- **Stored data**
•••

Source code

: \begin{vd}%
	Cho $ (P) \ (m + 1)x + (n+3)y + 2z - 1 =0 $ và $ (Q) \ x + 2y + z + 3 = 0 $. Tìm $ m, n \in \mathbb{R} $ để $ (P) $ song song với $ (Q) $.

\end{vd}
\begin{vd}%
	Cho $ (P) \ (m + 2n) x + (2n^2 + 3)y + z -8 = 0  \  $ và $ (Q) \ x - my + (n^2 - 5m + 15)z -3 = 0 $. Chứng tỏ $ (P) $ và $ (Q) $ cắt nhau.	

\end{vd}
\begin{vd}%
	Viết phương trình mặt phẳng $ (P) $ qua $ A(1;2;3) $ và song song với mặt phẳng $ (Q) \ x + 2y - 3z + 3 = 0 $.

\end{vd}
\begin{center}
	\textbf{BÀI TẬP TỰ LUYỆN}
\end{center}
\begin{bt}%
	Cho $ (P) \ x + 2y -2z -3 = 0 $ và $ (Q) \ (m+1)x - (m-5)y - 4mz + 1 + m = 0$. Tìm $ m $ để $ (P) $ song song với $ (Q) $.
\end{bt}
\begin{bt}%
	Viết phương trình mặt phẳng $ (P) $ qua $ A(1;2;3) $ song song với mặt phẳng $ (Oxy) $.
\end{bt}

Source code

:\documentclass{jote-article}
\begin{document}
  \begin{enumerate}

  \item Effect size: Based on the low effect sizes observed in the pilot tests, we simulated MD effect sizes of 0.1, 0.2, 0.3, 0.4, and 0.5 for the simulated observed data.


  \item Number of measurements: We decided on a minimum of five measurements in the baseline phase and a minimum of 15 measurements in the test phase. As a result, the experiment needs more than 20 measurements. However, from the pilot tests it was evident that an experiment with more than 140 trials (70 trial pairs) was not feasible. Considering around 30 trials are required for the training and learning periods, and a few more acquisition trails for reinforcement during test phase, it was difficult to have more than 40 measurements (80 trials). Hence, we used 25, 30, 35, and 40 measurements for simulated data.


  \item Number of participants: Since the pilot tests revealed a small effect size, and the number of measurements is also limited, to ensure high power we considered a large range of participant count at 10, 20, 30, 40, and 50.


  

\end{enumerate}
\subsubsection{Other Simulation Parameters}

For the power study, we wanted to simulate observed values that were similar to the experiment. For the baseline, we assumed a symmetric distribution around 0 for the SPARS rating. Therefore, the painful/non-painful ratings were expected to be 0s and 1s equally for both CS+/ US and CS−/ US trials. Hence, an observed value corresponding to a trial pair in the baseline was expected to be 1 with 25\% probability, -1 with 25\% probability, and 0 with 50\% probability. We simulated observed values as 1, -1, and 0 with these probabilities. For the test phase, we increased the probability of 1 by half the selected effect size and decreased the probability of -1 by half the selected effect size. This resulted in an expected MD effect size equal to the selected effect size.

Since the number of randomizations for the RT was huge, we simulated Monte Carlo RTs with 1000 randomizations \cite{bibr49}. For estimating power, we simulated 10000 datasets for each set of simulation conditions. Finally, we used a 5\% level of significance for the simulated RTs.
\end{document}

•••

- **TASK ITEM**
For this exercise, restate every record word for word.

- **RESULT OF THE TASK**
Source code

: \begin{vd}%
	Cho $ (P) \ (m + 1)x + (n+3)y + 2z - 1 =0 $ và $ (Q) \ x + 2y + z + 3 = 0 $. Tìm $ m, n \in \mathbb{R} $ để $ (P) $ song song với $ (Q) $.

\end{vd}
\begin{vd}%
	Cho $ (P) \ (m + 2n) x + (2n^2 + 3)y + z -8 = 0  \  $ và $ (Q) \ x - my + (n^2 - 5m + 15)z -3 = 0 $. Chứng tỏ $ (P) $ và $ (Q) $ cắt nhau.	

\end{vd}
\begin{vd}%
	Viết phương trình mặt phẳng $ (P) $ qua $ A(1;2;3) $ và song song với mặt phẳng $ (Q) \ x + 2y - 3z + 3 = 0 $.

\end{vd}
\begin{center}
	\textbf{BÀI TẬP TỰ LUYỆN}
\end{center}
\begin{bt}%
	Cho $ (P) \ x + 2y -2z -3 = 0 $ và $ (Q) \ (m+1)x - (m-5)y - 4mz + 1 + m = 0$. Tìm $ m $ để $ (P) $ song song với $ (Q) $.
\end{bt}
\begin{bt}%
	Viết phương trình mặt phẳng $ (P) $ qua $ A(1;2;3) $ song song với mặt phẳng $ (Oxy) $.
\end{bt}

Source code

:\documentclass{jote-article}
\begin{document}
  \begin{enumerate}

  \item Effect size: Based on the low effect sizes observed in the pilot tests, we simulated MD effect sizes of 0.1, 0.2, 0.3, 0.4, and 0.5 for the simulated observed data.


  \item Number of measurements: We decided on a minimum of five measurements in the baseline phase and a minimum of 15 measurements in the test phase. As a result, the experiment needs more than 20 measurements. However, from the pilot tests it was evident that an experiment with more than 140 trials (70 trial pairs) was not feasible. Considering around 30 trials are required for the training and learning periods, and a few more acquisition trails for reinforcement during test phase, it was difficult to have more than 40 measurements (80 trials). Hence, we used 25, 30, 35, and 40 measurements for simulated data.


  \item Number of participants: Since the pilot tests revealed a small effect size, and the number of measurements is also limited, to ensure high power we considered a large range of participant count at 10, 20, 30, 40, and 50.


  

\end{enumerate}
\subsubsection{Other Simulation Parameters}

For the power study, we wanted to simulate observed values that were similar to the experiment. For the baseline, we assumed a symmetric distribution around 0 for the SPARS rating. Therefore, the painful/non-painful ratings were expected to be 0s and 1s equally for both CS+/ US and CS−/ US trials. Hence, an observed value corresponding to a trial pair in the baseline was expected to be 1 with 25\% probability, -1 with 25\% probability, and 0 with 50\% probability. We simulated observed values as 1, -1, and 0 with these probabilities. For the test phase, we increased the probability of 1 by half the selected effect size and decreased the probability of -1 by half the selected effect size. This resulted in an expected MD effect size equal to the selected effect size.

Since the number of randomizations for the RT was huge, we simulated Monte Carlo RTs with 1000 randomizations \cite{bibr49}. For estimating power, we simulated 10000 datasets for each set of simulation conditions. Finally, we used a 5\% level of significance for the simulated RTs.
\end{document}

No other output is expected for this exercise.